Doch während Anträge von serbischen Staatsangehörigen nach durchschnittlich 2,6 Monaten entschieden sind, mussten zur gleichen Zeit Afghanen 13,7 und Somalier 15,5 Monate auf ihren Bescheid warten. Im Jahr 2012 kommt der Antrag aus Afghanistan durchschnittlich sogar auf 17,2 Monate. Nach einer Richtlinie der EU sollten Asylverfahren nach sechs Monaten abgeschlossen sein.

"Die langen Wartezeiten waren einer der wichtigsten Gründe für die jüngsten Proteste am Münchner Rindermarkt , sagt Bernd Mesovic, stellvertretender Geschäftsführer der Menschenrechtsorganisation Pro Asyl. Er sieht in diesen Zahlen eine Ungleichbehandlung, unter der gerade diejenigen leiden, die auf einen positiven Bescheid hoffen dürfen: Somalier, Iraner, Iraker. Die Anerkennungsquote bei diesen Staatsangehörigen lag 2013 bei über 50 Prozent. Und die Bearbeitungsdauer? Fast immer länger als zwölf Monate. "Wir sprechen von einem Diebstahl von Lebenszeit, der viele junge, politisch engagierte Menschen betrifft", sagt Mesovic.
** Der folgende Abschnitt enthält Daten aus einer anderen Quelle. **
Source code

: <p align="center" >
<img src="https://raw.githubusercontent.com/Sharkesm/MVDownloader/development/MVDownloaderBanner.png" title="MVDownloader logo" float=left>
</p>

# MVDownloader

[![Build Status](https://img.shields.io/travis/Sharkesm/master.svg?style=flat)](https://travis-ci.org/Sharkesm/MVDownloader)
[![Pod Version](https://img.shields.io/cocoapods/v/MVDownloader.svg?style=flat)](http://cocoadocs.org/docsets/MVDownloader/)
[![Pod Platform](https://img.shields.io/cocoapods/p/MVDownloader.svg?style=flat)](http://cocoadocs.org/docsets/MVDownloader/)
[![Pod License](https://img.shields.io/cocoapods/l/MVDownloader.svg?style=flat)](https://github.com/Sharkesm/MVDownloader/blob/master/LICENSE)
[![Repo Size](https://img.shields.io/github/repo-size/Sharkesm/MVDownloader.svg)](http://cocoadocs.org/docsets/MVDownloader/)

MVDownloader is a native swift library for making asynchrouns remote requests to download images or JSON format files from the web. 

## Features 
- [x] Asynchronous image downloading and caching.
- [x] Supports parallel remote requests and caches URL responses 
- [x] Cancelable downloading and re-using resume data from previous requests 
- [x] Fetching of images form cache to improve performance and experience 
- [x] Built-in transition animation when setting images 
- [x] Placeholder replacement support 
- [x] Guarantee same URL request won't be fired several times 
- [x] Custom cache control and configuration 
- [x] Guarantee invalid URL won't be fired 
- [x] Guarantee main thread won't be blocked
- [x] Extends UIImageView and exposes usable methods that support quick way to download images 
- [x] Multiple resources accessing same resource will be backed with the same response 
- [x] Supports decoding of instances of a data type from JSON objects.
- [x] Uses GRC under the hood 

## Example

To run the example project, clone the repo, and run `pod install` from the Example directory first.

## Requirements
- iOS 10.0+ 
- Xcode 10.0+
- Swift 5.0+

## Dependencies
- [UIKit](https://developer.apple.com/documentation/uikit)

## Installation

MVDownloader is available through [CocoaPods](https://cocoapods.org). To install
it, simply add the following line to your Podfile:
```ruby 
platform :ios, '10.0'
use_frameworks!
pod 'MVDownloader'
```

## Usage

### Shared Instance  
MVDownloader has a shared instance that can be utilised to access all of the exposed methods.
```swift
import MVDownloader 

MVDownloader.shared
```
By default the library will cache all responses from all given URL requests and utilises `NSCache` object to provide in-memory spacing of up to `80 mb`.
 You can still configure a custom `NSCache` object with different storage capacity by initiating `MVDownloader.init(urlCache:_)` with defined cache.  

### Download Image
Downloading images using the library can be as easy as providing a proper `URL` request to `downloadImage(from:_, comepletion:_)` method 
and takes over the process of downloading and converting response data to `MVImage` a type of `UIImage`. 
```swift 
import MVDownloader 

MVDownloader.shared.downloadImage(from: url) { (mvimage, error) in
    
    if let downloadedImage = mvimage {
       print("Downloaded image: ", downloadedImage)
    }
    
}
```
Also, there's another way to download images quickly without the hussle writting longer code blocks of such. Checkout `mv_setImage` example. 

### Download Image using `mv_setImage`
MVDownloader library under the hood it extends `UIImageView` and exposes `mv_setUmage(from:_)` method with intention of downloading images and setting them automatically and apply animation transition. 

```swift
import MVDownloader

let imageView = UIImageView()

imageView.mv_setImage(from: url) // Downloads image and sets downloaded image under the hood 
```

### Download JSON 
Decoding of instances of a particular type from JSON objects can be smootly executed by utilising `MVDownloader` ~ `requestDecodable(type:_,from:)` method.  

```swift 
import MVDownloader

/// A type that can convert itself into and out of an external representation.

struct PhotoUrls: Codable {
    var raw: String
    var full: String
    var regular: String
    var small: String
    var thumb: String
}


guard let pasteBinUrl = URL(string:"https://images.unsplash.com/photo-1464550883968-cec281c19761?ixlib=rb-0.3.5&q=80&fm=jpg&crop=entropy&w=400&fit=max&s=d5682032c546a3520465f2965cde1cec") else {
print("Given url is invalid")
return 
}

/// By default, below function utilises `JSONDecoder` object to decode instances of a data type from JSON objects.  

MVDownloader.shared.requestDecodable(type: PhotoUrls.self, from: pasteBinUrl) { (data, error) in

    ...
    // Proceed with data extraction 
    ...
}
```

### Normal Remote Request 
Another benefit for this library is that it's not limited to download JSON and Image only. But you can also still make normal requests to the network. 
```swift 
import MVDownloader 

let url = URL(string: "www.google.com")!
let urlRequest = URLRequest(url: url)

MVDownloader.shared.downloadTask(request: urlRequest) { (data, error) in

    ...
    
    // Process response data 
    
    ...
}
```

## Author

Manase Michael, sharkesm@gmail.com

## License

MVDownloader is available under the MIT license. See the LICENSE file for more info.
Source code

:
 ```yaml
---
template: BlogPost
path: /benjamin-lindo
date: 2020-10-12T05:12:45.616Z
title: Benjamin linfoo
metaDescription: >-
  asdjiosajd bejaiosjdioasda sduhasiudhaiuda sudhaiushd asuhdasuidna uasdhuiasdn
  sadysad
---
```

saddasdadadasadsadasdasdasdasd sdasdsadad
Das Bundesamt für Migration und Flüchtlinge habe sich darauf konzentriert, Anträge von Asylbewerbern aus dem Balkan wegzuentscheiden. Eine Anordnung von oben: Bundesinnenminister Hans-Peter Friedrich (CSU) hatte 2012 eine Offensive gestartet. 60 Mitarbeiter der Bundespolizei wurden an das Bundesamt mit Sitz in Nürnberg ausgeliehen, um Migranten aus Serbien und Mazedonien, die, so Friedrich, aus "asylfremden, insbesondere aus wirtschaftlichen Motiven" kämen, rasch loszuwerden. Zuvor war die Zahl der Anträge aus diesen Ländern stark gestiegen. Die Offensive zeigte Wirkung: Die Bearbeitungszeit ging zum Teil auf 14 Tage zurück, 99 Prozent der Anträge wurden abgelehnt. Anträge aus dem Balkan wurden weniger.